The following techniques have been used with success for preventing and easing what FMS patients recognize as a “fibro-flare” after a hysterectomy. Surgery, trauma, stress, and lack of sleep are all factors that can trigger a flare. A hysterectomy and its effects on the body can cause an already pain-sensitive patient to go into overload. The following suggestions can help FMS make their operation and recovery time easier for hysterectomy patients:
  • If you are to be intubated, request that you wear a soft neck collar and that neck hyperextension be minimized.

  • Ask to be administered a pre-op opioid pain medication, about 1-1/2 hours before surgery. Opioids are morphine or morphine-related drugs. The reason for pre-op use is to minimize central sensitization as this inevitably worsens the widespread pain that you are already experiencing.

  • As a fibromyalgia patient you will need more, and usually a longer-acting, post-op pain medication. In most cases this medication should be given on a timely schedule or self-administered with a PCA (patient controlled analgesia) pump.

  • Ask to have a long-acting local anesthetic infiltrated into your incision. Even though you are under sedation, this can minimize pain impulses reaching the spinal cord and brain.

  • Request that your arm with the IV line be kept close to your body, not away and not over your head.

  • Most fibromyalgia patients require a longer duration of post-op convalescence, which may include physical therapy in many cases.

When you get home, you will need to monitor your pain carefully. Make sure to talk to your medical team about all medications you will be taking for surgical pain and fibromyalgia symptoms. Make sure you will have adequate pain control without overmedicating. Also, be on the alert for any symptoms signifying that you may have an infection so you and your doctor can treat it quickly.
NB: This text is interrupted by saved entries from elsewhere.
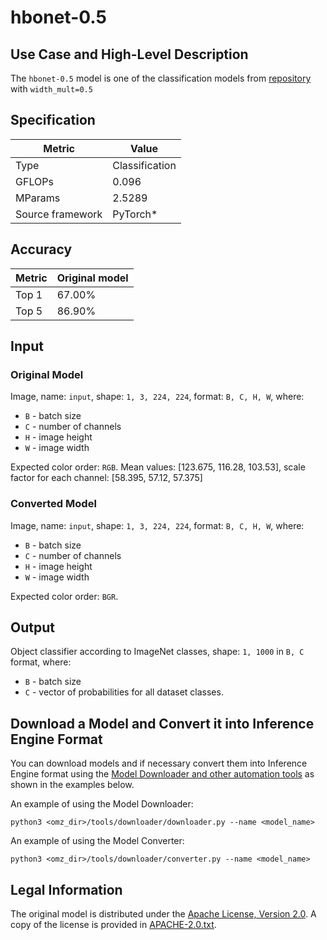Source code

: # hbonet-0.5

## Use Case and High-Level Description

The `hbonet-0.5` model is one of the classification models from [repository](https://github.com/d-li14/HBONet) with `width_mult=0.5`

## Specification

| Metric            | Value         |
|-------------------|---------------|
| Type              | Classification|
| GFLOPs            | 0.096         |
| MParams           | 2.5289        |
| Source framework  | PyTorch\*     |

## Accuracy

| Metric | Original model |
| ------ | -------------- |
| Top 1  | 67.00%         |
| Top 5  | 86.90%         |

## Input

### Original Model

Image, name: `input`, shape: `1, 3, 224, 224`, format: `B, C, H, W`, where:

- `B` - batch size
- `C` - number of channels
- `H` - image height
- `W` - image width

 Expected color order: `RGB`.
 Mean values: [123.675, 116.28, 103.53], scale factor for each channel: [58.395, 57.12, 57.375]

### Converted Model

Image, name: `input`, shape: `1, 3, 224, 224`, format: `B, C, H, W`, where:

- `B` - batch size
- `C` - number of channels
- `H` - image height
- `W` - image width

Expected color order: `BGR`.

## Output

Object classifier according to ImageNet classes, shape: `1, 1000` in `B, C` format, where:

- `B` - batch size
- `C` - vector of probabilities for all dataset classes.

## Download a Model and Convert it into Inference Engine Format

You can download models and if necessary convert them into Inference Engine format using the [Model Downloader and other automation tools](../../../tools/downloader/README.md) as shown in the examples below.

An example of using the Model Downloader:
```
python3 <omz_dir>/tools/downloader/downloader.py --name <model_name>
```

An example of using the Model Converter:
```
python3 <omz_dir>/tools/downloader/converter.py --name <model_name>
```

## Legal Information

The original model is distributed under the
[Apache License, Version 2.0](https://raw.githubusercontent.com/d-li14/HBONet/master/LICENSE).
A copy of the license is provided in [APACHE-2.0.txt](../licenses/APACHE-2.0.txt).
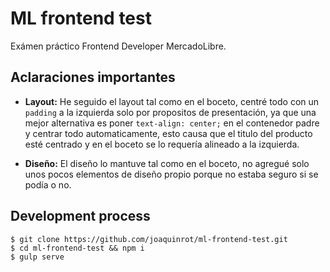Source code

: # ML frontend test

Exámen práctico Frontend Developer MercadoLibre.

## Aclaraciones importantes

- **Layout:** He seguido el layout tal como en el boceto, centré todo con un `padding` a la
izquierda solo por propositos de presentación, ya que una mejor alternativa es
poner `text-align: center;` en el contenedor padre y centrar todo automaticamente, esto causa
que el titulo del producto esté centrado y en el boceto se lo requería alineado a la izquierda.

- **Diseño:** El diseño lo mantuve tal como en el boceto, no agregué solo unos pocos elementos
de diseño propio porque no estaba seguro si se podía o no.

## Development process

```
$ git clone https://github.com/joaquinrot/ml-frontend-test.git
$ cd ml-frontend-test && npm i
$ gulp serve
```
When released to do so, be sure to walk as a light form of exercise. Staying in one position too long could cause you to stiffen, increasing your fibromyalgia symptoms. Moving about the house a bit and changing positions can be helpful, as long as you don't overdo it. As always, drink plenty of fluids and follow a balanced diet to keep your body as healthy as possible.

For some fibromyalgia patients, physical therapy is a helpful part of recovery. This can help keep your muscles from tightening during your extended recovery time.

You, your surgeon, and the doctor who manages your fibromyalgia will need to be a team during your hysterectomy journey. It is your responsibility to communicate openly with both doctors so they can quickly pinpoint and treat any issues that may arise.